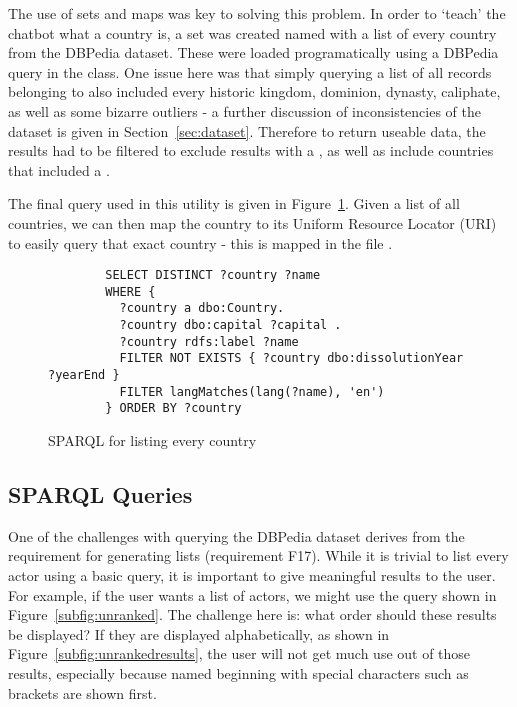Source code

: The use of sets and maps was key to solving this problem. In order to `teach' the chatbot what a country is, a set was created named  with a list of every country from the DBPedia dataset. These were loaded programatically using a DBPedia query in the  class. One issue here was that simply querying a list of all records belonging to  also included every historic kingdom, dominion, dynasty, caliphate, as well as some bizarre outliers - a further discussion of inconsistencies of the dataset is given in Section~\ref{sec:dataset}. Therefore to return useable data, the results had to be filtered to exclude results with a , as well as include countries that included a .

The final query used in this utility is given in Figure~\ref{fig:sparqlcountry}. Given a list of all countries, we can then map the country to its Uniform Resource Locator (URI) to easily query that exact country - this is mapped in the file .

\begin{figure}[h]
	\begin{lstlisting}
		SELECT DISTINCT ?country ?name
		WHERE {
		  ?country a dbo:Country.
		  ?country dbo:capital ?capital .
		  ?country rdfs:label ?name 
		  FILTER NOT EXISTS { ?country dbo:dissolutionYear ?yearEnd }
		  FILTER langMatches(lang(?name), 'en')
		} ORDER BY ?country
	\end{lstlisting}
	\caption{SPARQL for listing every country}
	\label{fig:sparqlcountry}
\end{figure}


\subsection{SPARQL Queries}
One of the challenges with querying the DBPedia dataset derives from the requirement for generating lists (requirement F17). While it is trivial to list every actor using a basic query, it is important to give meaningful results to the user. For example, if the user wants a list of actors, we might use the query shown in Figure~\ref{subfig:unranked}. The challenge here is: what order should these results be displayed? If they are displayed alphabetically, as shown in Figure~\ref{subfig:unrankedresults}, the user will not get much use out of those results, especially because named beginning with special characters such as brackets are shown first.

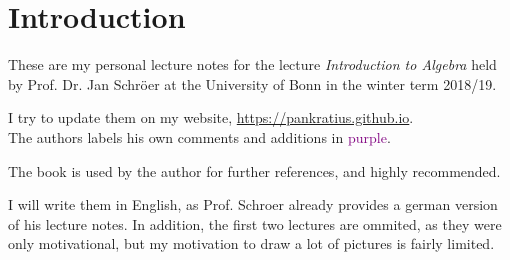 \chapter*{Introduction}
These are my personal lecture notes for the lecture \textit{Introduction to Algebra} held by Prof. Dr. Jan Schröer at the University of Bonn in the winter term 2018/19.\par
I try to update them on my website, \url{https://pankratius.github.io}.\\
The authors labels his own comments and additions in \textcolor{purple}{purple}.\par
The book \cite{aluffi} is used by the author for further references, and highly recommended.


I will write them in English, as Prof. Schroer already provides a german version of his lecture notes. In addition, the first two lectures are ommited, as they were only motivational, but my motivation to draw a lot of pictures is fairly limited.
--
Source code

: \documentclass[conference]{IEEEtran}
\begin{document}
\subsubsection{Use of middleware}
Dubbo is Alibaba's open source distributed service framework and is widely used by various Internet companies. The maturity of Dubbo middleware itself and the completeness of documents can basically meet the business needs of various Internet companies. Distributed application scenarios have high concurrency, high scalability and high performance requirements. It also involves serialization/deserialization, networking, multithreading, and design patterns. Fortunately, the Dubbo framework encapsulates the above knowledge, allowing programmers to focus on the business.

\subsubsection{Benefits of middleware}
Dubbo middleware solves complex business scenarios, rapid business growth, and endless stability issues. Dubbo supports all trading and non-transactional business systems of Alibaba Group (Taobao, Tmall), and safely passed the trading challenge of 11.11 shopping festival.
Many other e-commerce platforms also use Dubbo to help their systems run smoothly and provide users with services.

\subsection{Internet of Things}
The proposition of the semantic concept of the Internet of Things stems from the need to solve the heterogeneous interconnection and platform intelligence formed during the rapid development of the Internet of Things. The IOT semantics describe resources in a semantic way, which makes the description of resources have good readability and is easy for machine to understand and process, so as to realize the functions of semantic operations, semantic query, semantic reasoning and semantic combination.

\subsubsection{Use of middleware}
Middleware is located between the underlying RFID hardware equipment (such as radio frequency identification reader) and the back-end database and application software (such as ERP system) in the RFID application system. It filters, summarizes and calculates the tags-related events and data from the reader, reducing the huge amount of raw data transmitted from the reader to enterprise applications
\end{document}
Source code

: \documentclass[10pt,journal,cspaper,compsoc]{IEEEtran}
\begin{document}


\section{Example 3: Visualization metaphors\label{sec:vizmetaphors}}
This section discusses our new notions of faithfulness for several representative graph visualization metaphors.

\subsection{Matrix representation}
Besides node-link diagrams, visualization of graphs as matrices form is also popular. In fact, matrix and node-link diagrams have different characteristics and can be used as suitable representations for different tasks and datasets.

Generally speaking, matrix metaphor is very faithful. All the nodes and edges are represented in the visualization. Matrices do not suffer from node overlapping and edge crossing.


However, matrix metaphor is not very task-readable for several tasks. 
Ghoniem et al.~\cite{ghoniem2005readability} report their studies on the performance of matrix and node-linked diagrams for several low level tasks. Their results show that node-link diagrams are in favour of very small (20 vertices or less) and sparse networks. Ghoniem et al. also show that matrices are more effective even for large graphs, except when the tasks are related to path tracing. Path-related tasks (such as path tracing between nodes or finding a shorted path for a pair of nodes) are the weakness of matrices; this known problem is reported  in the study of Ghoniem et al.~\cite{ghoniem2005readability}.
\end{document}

- **WORK ORDER**:
Take the listing above and repeat exactly the lines from the one containing "Besides node-link diagrams, visualization" through the one containing "However, matrix metaphor", both included.

- **TASK RESULT**:
Besides node-link diagrams, visualization of graphs as matrices form is also popular. In fact, matrix and node-link diagrams have different characteristics and can be used as suitable representations for different tasks and datasets.

Generally speaking, matrix metaphor is very faithful. All the nodes and edges are represented in the visualization. Matrices do not suffer from node overlapping and edge crossing.


However, matrix metaphor is not very task-readable for several tasks. 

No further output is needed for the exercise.